-- Opening Marker --
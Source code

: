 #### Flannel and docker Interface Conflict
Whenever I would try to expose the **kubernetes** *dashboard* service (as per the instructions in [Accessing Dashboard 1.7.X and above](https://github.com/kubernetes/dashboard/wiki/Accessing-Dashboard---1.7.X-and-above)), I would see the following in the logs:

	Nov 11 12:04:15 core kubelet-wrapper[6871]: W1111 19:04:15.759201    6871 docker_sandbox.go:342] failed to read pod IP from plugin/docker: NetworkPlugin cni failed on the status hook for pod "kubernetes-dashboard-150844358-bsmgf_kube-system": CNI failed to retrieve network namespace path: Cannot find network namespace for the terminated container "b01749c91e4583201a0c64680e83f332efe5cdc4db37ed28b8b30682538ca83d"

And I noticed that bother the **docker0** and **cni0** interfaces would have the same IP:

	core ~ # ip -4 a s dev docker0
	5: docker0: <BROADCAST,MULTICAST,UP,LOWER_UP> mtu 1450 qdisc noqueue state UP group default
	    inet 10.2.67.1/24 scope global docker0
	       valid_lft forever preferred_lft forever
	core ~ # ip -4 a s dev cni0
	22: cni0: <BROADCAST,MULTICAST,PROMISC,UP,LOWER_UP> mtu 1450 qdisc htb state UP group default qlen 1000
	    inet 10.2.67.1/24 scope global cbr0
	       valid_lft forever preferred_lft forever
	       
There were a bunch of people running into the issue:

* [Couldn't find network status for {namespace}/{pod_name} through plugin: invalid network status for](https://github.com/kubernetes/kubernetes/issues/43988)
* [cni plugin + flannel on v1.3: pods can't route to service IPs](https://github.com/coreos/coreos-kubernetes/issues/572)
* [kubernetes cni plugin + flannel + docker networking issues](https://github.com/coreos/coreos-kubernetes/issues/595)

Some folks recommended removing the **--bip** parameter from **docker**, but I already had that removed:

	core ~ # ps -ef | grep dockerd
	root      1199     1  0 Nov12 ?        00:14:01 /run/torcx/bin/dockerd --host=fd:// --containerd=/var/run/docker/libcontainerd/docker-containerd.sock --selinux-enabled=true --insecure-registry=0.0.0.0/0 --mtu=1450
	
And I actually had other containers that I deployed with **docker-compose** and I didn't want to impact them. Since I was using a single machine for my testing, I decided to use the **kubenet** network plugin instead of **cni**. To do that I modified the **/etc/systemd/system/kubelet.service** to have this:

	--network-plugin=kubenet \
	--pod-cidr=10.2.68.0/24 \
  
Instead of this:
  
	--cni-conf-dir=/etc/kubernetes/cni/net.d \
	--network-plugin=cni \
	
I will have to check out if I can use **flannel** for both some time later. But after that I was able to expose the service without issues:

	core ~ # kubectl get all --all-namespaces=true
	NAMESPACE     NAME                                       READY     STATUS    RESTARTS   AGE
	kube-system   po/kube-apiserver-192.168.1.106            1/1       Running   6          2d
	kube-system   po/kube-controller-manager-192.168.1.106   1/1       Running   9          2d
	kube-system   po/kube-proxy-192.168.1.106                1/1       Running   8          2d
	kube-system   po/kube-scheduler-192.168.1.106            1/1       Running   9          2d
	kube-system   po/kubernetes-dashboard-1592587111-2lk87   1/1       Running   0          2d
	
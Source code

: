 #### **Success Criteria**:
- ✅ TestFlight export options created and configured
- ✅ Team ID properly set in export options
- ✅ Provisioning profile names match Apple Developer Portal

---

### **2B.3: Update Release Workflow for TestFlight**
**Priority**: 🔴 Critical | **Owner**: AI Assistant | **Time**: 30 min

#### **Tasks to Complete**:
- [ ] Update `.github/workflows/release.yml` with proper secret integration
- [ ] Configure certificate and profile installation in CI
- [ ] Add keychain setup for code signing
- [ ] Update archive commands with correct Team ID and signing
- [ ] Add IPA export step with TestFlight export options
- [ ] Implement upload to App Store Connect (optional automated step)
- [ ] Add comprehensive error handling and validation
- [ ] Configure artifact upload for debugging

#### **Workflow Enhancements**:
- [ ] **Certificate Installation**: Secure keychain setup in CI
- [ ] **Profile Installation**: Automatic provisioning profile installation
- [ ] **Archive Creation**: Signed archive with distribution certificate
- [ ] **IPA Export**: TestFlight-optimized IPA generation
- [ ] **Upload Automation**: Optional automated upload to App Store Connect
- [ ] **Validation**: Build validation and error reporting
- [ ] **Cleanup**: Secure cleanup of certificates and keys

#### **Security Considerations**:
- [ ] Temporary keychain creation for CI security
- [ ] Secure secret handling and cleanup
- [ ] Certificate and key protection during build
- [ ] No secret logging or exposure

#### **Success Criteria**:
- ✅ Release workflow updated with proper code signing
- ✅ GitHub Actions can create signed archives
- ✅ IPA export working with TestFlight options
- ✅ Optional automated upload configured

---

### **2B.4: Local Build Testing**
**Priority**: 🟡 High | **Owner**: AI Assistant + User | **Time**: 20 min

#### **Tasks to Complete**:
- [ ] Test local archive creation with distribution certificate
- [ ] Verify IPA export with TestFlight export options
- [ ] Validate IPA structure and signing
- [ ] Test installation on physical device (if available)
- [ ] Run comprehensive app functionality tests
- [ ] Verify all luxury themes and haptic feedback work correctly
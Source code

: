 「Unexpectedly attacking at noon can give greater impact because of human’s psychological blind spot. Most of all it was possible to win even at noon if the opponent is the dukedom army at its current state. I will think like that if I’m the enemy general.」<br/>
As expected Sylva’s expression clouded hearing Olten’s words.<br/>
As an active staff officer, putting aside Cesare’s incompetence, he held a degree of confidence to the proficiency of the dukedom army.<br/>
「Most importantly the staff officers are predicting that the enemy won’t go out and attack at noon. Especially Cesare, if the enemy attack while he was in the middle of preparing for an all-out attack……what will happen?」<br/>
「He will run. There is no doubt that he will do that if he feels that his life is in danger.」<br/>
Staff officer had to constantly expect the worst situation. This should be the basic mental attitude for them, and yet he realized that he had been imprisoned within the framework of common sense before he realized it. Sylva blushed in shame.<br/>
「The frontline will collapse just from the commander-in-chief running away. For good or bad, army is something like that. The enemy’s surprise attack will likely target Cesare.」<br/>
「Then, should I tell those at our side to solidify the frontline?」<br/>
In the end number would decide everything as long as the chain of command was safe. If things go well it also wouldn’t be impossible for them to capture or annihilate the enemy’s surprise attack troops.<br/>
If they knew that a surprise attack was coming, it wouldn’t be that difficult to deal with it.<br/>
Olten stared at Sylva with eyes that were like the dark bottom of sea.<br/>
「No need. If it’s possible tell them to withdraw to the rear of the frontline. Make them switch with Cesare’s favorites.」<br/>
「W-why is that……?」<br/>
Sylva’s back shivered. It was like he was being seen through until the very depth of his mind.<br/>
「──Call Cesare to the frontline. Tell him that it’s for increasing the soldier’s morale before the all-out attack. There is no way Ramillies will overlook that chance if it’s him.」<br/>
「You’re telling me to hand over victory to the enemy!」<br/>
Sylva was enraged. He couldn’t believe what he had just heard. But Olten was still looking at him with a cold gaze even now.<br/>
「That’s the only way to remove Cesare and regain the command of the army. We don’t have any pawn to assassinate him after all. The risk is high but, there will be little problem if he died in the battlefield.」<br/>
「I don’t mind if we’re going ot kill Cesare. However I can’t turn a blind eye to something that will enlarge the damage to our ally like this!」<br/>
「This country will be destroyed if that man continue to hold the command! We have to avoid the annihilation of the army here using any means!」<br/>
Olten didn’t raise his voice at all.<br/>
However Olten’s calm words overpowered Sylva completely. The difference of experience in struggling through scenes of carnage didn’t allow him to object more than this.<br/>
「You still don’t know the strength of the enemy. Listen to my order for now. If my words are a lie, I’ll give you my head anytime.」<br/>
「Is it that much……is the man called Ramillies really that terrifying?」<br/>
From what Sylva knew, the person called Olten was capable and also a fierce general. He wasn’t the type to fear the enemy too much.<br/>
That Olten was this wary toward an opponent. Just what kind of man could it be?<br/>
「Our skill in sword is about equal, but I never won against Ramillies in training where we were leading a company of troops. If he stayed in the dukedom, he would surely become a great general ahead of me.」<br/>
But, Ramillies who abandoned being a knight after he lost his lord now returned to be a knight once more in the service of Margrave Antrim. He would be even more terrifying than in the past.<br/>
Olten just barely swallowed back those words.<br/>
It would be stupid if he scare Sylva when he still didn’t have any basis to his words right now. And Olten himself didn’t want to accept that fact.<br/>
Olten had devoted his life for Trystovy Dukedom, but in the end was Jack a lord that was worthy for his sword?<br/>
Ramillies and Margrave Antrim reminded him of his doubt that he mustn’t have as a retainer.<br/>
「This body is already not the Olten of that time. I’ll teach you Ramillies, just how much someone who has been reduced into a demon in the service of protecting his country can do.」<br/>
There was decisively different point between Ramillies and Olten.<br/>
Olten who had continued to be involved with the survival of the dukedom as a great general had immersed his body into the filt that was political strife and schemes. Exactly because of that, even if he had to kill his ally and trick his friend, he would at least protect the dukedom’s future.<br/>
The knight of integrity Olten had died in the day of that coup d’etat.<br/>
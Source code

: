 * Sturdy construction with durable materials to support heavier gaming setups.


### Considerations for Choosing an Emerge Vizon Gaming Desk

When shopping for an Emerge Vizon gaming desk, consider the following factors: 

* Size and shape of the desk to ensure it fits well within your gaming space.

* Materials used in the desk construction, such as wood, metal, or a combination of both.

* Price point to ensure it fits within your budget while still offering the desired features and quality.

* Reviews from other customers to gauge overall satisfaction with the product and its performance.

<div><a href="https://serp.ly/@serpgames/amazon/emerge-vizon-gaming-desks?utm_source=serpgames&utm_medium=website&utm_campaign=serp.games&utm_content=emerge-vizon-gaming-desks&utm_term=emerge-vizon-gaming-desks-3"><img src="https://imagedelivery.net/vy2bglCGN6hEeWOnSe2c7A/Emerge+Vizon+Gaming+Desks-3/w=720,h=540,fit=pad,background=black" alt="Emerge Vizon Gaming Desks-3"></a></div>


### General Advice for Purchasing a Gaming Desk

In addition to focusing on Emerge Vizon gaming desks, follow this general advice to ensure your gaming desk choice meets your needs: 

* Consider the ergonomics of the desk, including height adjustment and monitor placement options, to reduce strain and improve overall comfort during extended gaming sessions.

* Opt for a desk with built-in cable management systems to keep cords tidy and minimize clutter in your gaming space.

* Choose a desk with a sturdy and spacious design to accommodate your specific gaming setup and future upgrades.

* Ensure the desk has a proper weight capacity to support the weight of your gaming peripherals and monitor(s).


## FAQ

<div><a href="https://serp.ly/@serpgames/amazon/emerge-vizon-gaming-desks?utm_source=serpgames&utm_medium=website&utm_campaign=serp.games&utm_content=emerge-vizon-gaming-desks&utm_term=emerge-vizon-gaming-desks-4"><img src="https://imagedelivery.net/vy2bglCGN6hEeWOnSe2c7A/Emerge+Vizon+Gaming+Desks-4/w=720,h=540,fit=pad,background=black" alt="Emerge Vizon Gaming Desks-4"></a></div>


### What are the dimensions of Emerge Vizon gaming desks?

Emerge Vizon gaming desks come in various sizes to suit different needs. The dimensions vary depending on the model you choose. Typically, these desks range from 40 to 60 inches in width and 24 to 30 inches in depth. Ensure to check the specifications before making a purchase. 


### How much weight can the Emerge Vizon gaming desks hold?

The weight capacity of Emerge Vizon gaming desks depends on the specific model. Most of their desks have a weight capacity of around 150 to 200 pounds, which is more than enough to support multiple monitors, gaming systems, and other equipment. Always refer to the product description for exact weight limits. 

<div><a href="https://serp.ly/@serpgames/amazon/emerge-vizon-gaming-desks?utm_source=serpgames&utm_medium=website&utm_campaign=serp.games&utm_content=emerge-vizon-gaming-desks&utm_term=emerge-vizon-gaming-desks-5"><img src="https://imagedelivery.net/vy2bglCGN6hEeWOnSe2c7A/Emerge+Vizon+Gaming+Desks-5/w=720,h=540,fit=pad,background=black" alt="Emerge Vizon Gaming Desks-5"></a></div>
-- Closing Marker --
- WORK INSTRUCTION: Return only the part of the records above that opens with the line containing "- [ ] Secure secret handling and cleanup" and closes with the line containing "likely target Cesare.」<br/>", ends included.

- SOLUTION:
- [ ] Secure secret handling and cleanup
- [ ] Certificate and key protection during build
- [ ] No secret logging or exposure

#### **Success Criteria**:
- ✅ Release workflow updated with proper code signing
- ✅ GitHub Actions can create signed archives
- ✅ IPA export working with TestFlight options
- ✅ Optional automated upload configured

---

### **2B.4: Local Build Testing**
**Priority**: 🟡 High | **Owner**: AI Assistant + User | **Time**: 20 min

#### **Tasks to Complete**:
- [ ] Test local archive creation with distribution certificate
- [ ] Verify IPA export with TestFlight export options
- [ ] Validate IPA structure and signing
- [ ] Test installation on physical device (if available)
- [ ] Run comprehensive app functionality tests
- [ ] Verify all luxury themes and haptic feedback work correctly
Source code

: 「Unexpectedly attacking at noon can give greater impact because of human’s psychological blind spot. Most of all it was possible to win even at noon if the opponent is the dukedom army at its current state. I will think like that if I’m the enemy general.」<br/>
As expected Sylva’s expression clouded hearing Olten’s words.<br/>
As an active staff officer, putting aside Cesare’s incompetence, he held a degree of confidence to the proficiency of the dukedom army.<br/>
「Most importantly the staff officers are predicting that the enemy won’t go out and attack at noon. Especially Cesare, if the enemy attack while he was in the middle of preparing for an all-out attack……what will happen?」<br/>
「He will run. There is no doubt that he will do that if he feels that his life is in danger.」<br/>
Staff officer had to constantly expect the worst situation. This should be the basic mental attitude for them, and yet he realized that he had been imprisoned within the framework of common sense before he realized it. Sylva blushed in shame.<br/>
「The frontline will collapse just from the commander-in-chief running away. For good or bad, army is something like that. The enemy’s surprise attack will likely target Cesare.」<br/>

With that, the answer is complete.